Disclaimer: most of the information form this page was gleaned from Weird NJ, a recent article in the Bergen Record and the site listed above. I will give an overview of the Nike Missile Defense System here. For much more details, please see the site above. As for specific site sin NJ, I’ll detail them individually.
The Nike missile system was the first successful, widely-deployed, guided surface-to-air missile system. During WWII the U.S. Army realized that conventional anti-aircraft artillery would not provide enough defense against the newer, faster jet aircraft which were being developed by our enemies. Bell Labs proposed a guided missile which could follow a target, even if it performed evasive maneuvers.
When the Soviets developed long range bombers, followed by the nuclear bomb, there was an immediate concern that these bombers could be used to deliver nuclear payloads. The Nike system was hastily pushed into production, to be used a final defense against such war birds. The missile sites were placed in rings around the area meat to be defended. Often, the federal government had to go to court in order to obtain the property needed for such sites.

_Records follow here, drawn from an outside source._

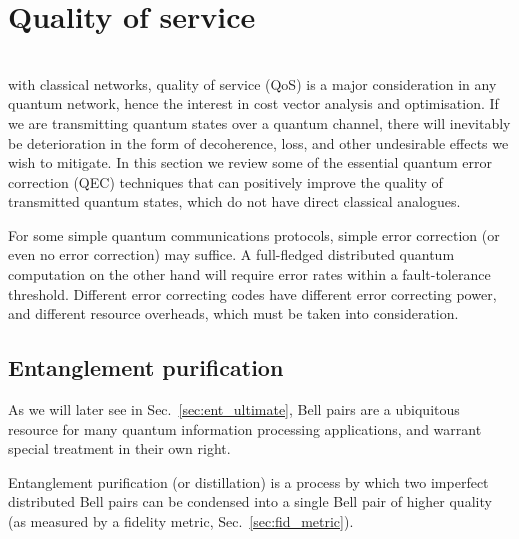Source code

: %
%

\section{Quality of service}\label{sec:QOS_chap}

\\

 with classical networks, quality of service (QoS) is a major consideration in any quantum network, hence the interest in cost vector analysis and optimisation. If we are transmitting quantum states over a quantum channel, there will inevitably be deterioration in the form of decoherence, loss, and other undesirable effects we wish to mitigate. In this section we review some of the essential quantum error correction (QEC) techniques that can positively improve the quality of transmitted quantum states, which do not have direct classical analogues.

For some simple quantum communications protocols, simple error correction (or even no error correction) may suffice. A full-fledged distributed quantum computation on the other hand will require error rates within a fault-tolerance threshold. Different error correcting codes have different error correcting power, and different resource overheads, which must be taken into consideration.

%
%

\subsection{Entanglement purification}

As we will later see in Sec.~\ref{sec:ent_ultimate}, Bell pairs are a ubiquitous resource for many quantum information processing applications, and warrant special treatment in their own right.

Entanglement purification (or distillation) is a process by which two imperfect distributed Bell pairs can be condensed into a single Bell pair of higher quality (as measured by a fidelity metric, Sec.~\ref{sec:fid_metric}).

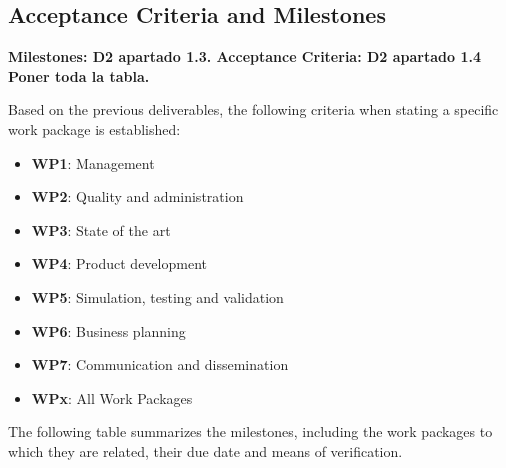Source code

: \subsection{Acceptance Criteria and Milestones}

\textbf{Milestones: D2 apartado 1.3. Acceptance Criteria: D2 apartado 1.4 Poner toda la tabla.}

Based on the previous deliverables, the following criteria when stating a specific work package is established:
\begin{itemize} 	
	\item \textbf{WP1}: Management 
	\item \textbf{WP2}: Quality and administration
	\item \textbf{WP3}: State of the art
	\item \textbf{WP4}: Product development
	\item \textbf{WP5}: Simulation, testing and validation
	\item \textbf{WP6}: Business planning
	\item \textbf{WP7}: Communication and dissemination
	\item \textbf{WPx}: All Work Packages
\end{itemize}

The following table summarizes the milestones, including the work packages to which they are related, their due date and means of verification.

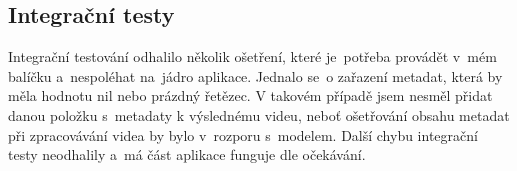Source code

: \subsection{Integrační testy}
\par Integrační testování odhalilo několik ošetření, které je~potřeba provádět v~mém balíčku a~nespoléhat na~jádro aplikace. Jednalo se~o zařazení metadat, která by měla hodnotu nil nebo prázdný řetězec. V takovém případě jsem nesměl přidat danou položku s~metadaty k výslednému videu, neboť ošetřování obsahu metadat při zpracovávání videa by bylo v~rozporu s~modelem. Další chybu integrační testy neodhalily a~má část aplikace funguje dle očekávání.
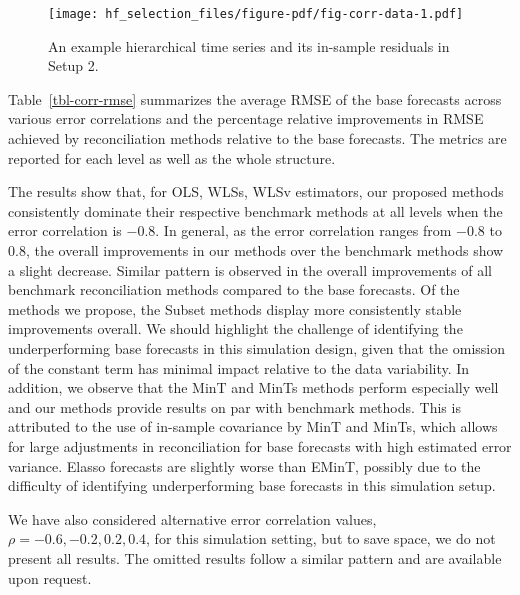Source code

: \documentclass[11pt,a4paper,]{article}
\begin{document}
\begin{figure}

{\centering \texttt{[image: hf\_selection\_files/figure-pdf/fig-corr-data-1.pdf]}

}

\caption{\label{fig-corr-data}An example hierarchical time series and
its in-sample residuals in Setup 2.}

\end{figure}

Table~\ref{tbl-corr-rmse} summarizes the average RMSE of the base
forecasts across various error correlations and the percentage relative
improvements in RMSE achieved by reconciliation methods relative to the
base forecasts. The metrics are reported for each level as well as the
whole structure.

The results show that, for OLS, WLSs, WLSv estimators, our proposed
methods consistently dominate their respective benchmark methods at all
levels when the error correlation is \(-0.8\). In general, as the error
correlation ranges from \(-0.8\) to \(0.8\), the overall improvements in
our methods over the benchmark methods show a slight decrease. Similar
pattern is observed in the overall improvements of all benchmark
reconciliation methods compared to the base forecasts. Of the methods we
propose, the Subset methods display more consistently stable
improvements overall. We should highlight the challenge of identifying
the underperforming base forecasts in this simulation design, given that
the omission of the constant term has minimal impact relative to the
data variability. In addition, we observe that the MinT and MinTs
methods perform especially well and our methods provide results on par
with benchmark methods. This is attributed to the use of in-sample
covariance by MinT and MinTs, which allows for large adjustments in
reconciliation for base forecasts with high estimated error variance.
Elasso forecasts are slightly worse than EMinT, possibly due to the
difficulty of identifying underperforming base forecasts in this
simulation setup.

We have also considered alternative error correlation values,
\(\rho = -0.6, -0.2, 0.2, 0.4\), for this simulation setting, but to
save space, we do not present all results. The omitted results follow a
similar pattern and are available upon request.
\end{document}
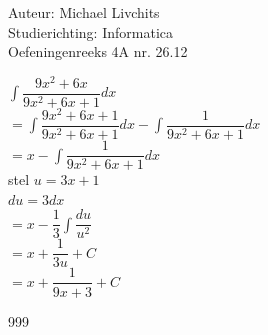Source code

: \documentclass[a4paper]{article}
\begin{document}
  
\noindent \large Auteur: Michael Livchits \\
\noindent \large Studierichting: Informatica\\
\noindent \large Oefeningenreeks 4A nr. 26.12\\

\medskip

\normalsize

$\displaystyle\int\dfrac{9x^2+6x}{9x^2+6x+1}dx$\\

$= \displaystyle\int\dfrac{9x^2+6x+1}{9x^2+6x+1}dx- \displaystyle\int\dfrac{1}{9x^2+6x+1}dx$\\

$= x -\displaystyle\int\dfrac{1}{9x^2+6x+1}dx$\\

stel $u = 3x+1$\\

$du = 3dx$\\

$= x -\dfrac{1}{3}\displaystyle\int\dfrac{du}{u^2}$\\

$= x + \dfrac{1}{3u} + C$\\

$= x + \dfrac{1}{9x+3} + C$\\

\begin{thebibliography}{999}
\end{thebibliography}
\end{document}
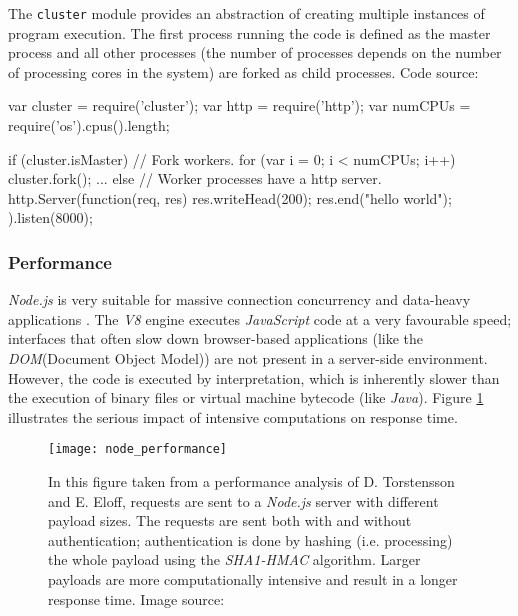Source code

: \begin{program}
  \caption{The \texttt{cluster} module provides an abstraction of creating multiple instances of program execution. The first process running the code is defined as the master process and all other processes (the number of processes depends on the number of processing cores in the system) are forked as child processes. Code source: \cite{Hughes-Croucher2012}}
  \label{prog:cluster}
  \begin{JavaCode}
var cluster = require('cluster'); 
var http = require('http');
var numCPUs = require('os').cpus().length;

if (cluster.isMaster) {
    // Fork workers.
    for (var i = 0; i < numCPUs; i++) {
        cluster.fork();
    }
    ...
} else {
    // Worker processes have a http server.
    http.Server(function(req, res) {
        res.writeHead(200);
        res.end("hello world\n");
    }).listen(8000);
}
  \end{JavaCode}
\end{program}

\subsubsection*{Performance}
\textit{Node.js} is very suitable for massive connection concurrency and data-heavy applications \cite[p. 44]{Torstensson2012}. The \textit{V8} engine executes \textit{JavaScript} code at a very favourable speed; interfaces that often slow down browser-based applications (like the \textit{DOM}(Document Object Model)) are not present in a server-side environment. However, the code is executed by interpretation, which is inherently slower than the execution of binary files or virtual machine bytecode (like \textit{Java}). Figure \ref{fig:node_performance} illustrates the serious impact of intensive computations on response time. 

\begin{figure}
\centering\small
\setlength{\tabcolsep}{0mm}
  \texttt{[image: node\_performance]}
\caption{
In this figure taken from a performance analysis of D. Torstensson and E. Eloff, requests are sent to a \textit{Node.js} server with different payload sizes. The requests are sent both with and without authentication; authentication is done by hashing (i.e. processing) the whole payload using the \textit{SHA1-HMAC} algorithm. Larger payloads are more computationally intensive and result in a longer response time. Image source: \cite{Torstensson2012}
}
\label{fig:node_performance}
\end{figure}

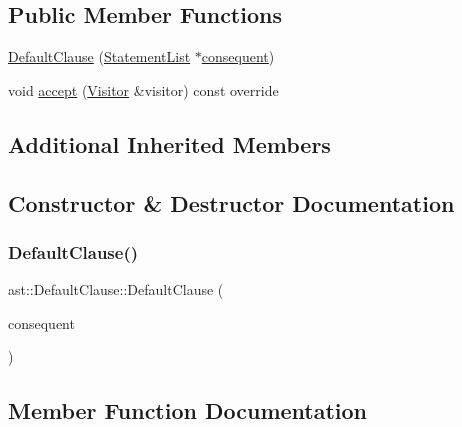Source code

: \subsection*{Public Member Functions}
\begin{DoxyCompactItemize}
\item 
\hyperlink{structast_1_1_default_clause_ae2ed04ca435788a9688223373d14a4d7}{Default\+Clause} (\hyperlink{structast_1_1_statement_list}{Statement\+List} $\ast$\hyperlink{structast_1_1_case_clause_ad858f522c59ec1fe025067c1799df288}{consequent})
\item 
void \hyperlink{structast_1_1_default_clause_a9a96288d67e4e058c860d094f6a5e3a8}{accept} (\hyperlink{structast_1_1_visitor}{Visitor} \&visitor) const override
\end{DoxyCompactItemize}
\subsection*{Additional Inherited Members}


\subsection{Constructor \& Destructor Documentation}
\mbox{\label{structast_1_1_default_clause_ae2ed04ca435788a9688223373d14a4d7}} 
\subsubsection{\texorpdfstring{Default\+Clause()}{DefaultClause()}}
{\footnotesize\ttfamily ast\+::\+Default\+Clause\+::\+Default\+Clause (\begin{DoxyParamCaption}\item[{\hyperlink{structast_1_1_statement_list}{Statement\+List} $\ast$}]{consequent }\end{DoxyParamCaption})\hspace{0.3cm}{\ttfamily [inline]}}



\subsection{Member Function Documentation}
\mbox{\label{structast_1_1_default_clause_a9a96288d67e4e058c860d094f6a5e3a8}} 

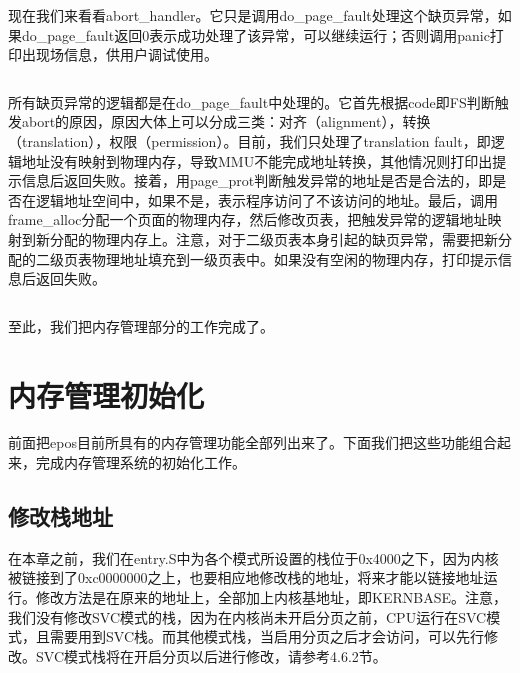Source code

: \documentclass[main.tex]{subfiles}
\begin{document}
\begin{CJK*}{UTF8}{song}
\inputminted[firstline=155,lastline=176,linenos,numbersep=5pt,frame=lines,framesep=2mm]{gas}{src/chapter04/kernel/entry.S}

现在我们来看看abort\_handler。它只是调用do\_page\_fault处理这个缺页异常，如果do\_page\_fault返回0表示成功处理了该异常，可以继续运行；否则调用panic打印出现场信息，供用户调试使用。

\inputminted[firstline=356,lastline=362,linenos,numbersep=5pt,frame=lines,framesep=2mm]{c}{src/chapter04/kernel/machdep.c}

所有缺页异常的逻辑都是在do\_page\_fault中处理的。它首先根据code即FS判断触发abort的原因，原因大体上可以分成三类：对齐（alignment），转换（translation），权限（permission）。目前，我们只处理了translation fault，即逻辑地址没有映射到物理内存，导致MMU不能完成地址转换，其他情况则打印出提示信息后返回失败。接着，用page\_prot判断触发异常的地址是否是合法的，即是否在逻辑地址空间中，如果不是，表示程序访问了不该访问的地址。最后，调用frame\_alloc分配一个页面的物理内存，然后修改页表，把触发异常的逻辑地址映射到新分配的物理内存上。注意，对于二级页表本身引起的缺页异常，需要把新分配的二级页表物理地址填充到一级页表中。如果没有空闲的物理内存，打印提示信息后返回失败。

\inputminted[firstline=245,lastline=354,linenos,numbersep=5pt,frame=lines,framesep=2mm]{c}{src/chapter04/kernel/machdep.c}

至此，我们把内存管理部分的工作完成了。

\section{内存管理初始化}
前面把epos目前所具有的内存管理功能全部列出来了。下面我们把这些功能组合起来，完成内存管理系统的初始化工作。
\subsection{修改栈地址}
在本章之前，我们在entry.S中为各个模式所设置的栈位于0x4000之下，因为内核被链接到了0xc0000000之上，也要相应地修改栈的地址，将来才能以链接地址运行。修改方法是在原来的地址上，全部加上内核基地址，即KERNBASE。注意，我们没有修改SVC模式的栈，因为在内核尚未开启分页之前，CPU运行在SVC模式，且需要用到SVC栈。而其他模式栈，当启用分页之后才会访问，可以先行修改。SVC模式栈将在开启分页以后进行修改，请参考4.6.2节。

\inputminted[firstline=125,lastline=142,linenos,numbersep=5pt,frame=lines,framesep=2mm]{gas}{src/chapter04/kernel/entry.S}


\end{CJK*}
\end{document}
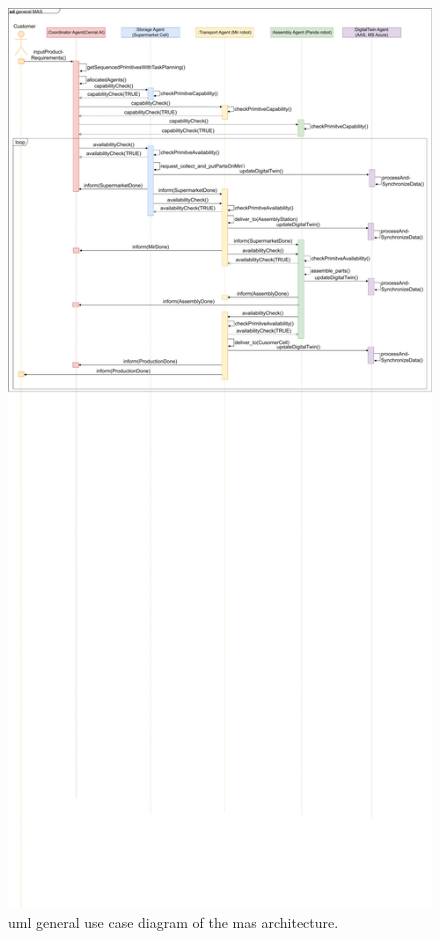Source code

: \begin{figure}[htb]
    \centering
    \includegraphics[width=\textwidth]{figures/tests/usecase/SequenceUsecases.pdf}\hfill 
    \caption{\gls{uml} general use case diagram of the \gls{mas} architecture.} 
    \label{fig: sequence-diagram}
\end{figure}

One of the largest rings was in the NY/NJ area, possessing almost 20 individual missile sites, many in heavily populated areas because of the short range of the Ajax missile which was the original Nike missile. Across the United States nearly 250 sites were constructed in the United States as well as in many NATO nations in Europe & Asia.
A “Typical” Nike Site
A “typical” Nike air defense site consisted of two things: the Integrated Fire Control (IFC) Area & the launcher area. The IFC contained the radar and computer systems designed to detect aircraft, and to guide the missiles. The Launcher area contained heavily constructed underground missile “magazines”. A large, missile elevator brought the Nikes to the surface of the site where they would be pushed (manually) by crewmen, across twin steel rails to one of four satellite launchers. The missile was then attached to its launcher and erected to a near-vertical position for firing. The near-vertical firing position ensured that the missile’s booster rocket (lower stage) would not crash directly back onto the missile site, but, instead, would land within a predetermined “booster impact area”.
Guidance & Control
Nike was guided entirely from the ground. The electronic “eyes” (radar) and “brain” (computer) of the Nike system were located on the ground, within the IFC. Hostile aircraft were first identified by means of an acquisition radar (ACQR). This radar was manned 24 hours per day, scanning the skies for indications of any hostile aircraft. Having acquired and positively identified a hostile aircraft, a second radar, the Target Tracking Radar (TTR) would be aimed at and electronically locked onto it. This radar would then follow the selected aircraft’s every move in spite of any evasive action taken by its pilot. A third radar, the Missile Tracking Radar (MTR) was then aimed at and electronically locked onto an individual Nike missile located at the nearby Launcher Area.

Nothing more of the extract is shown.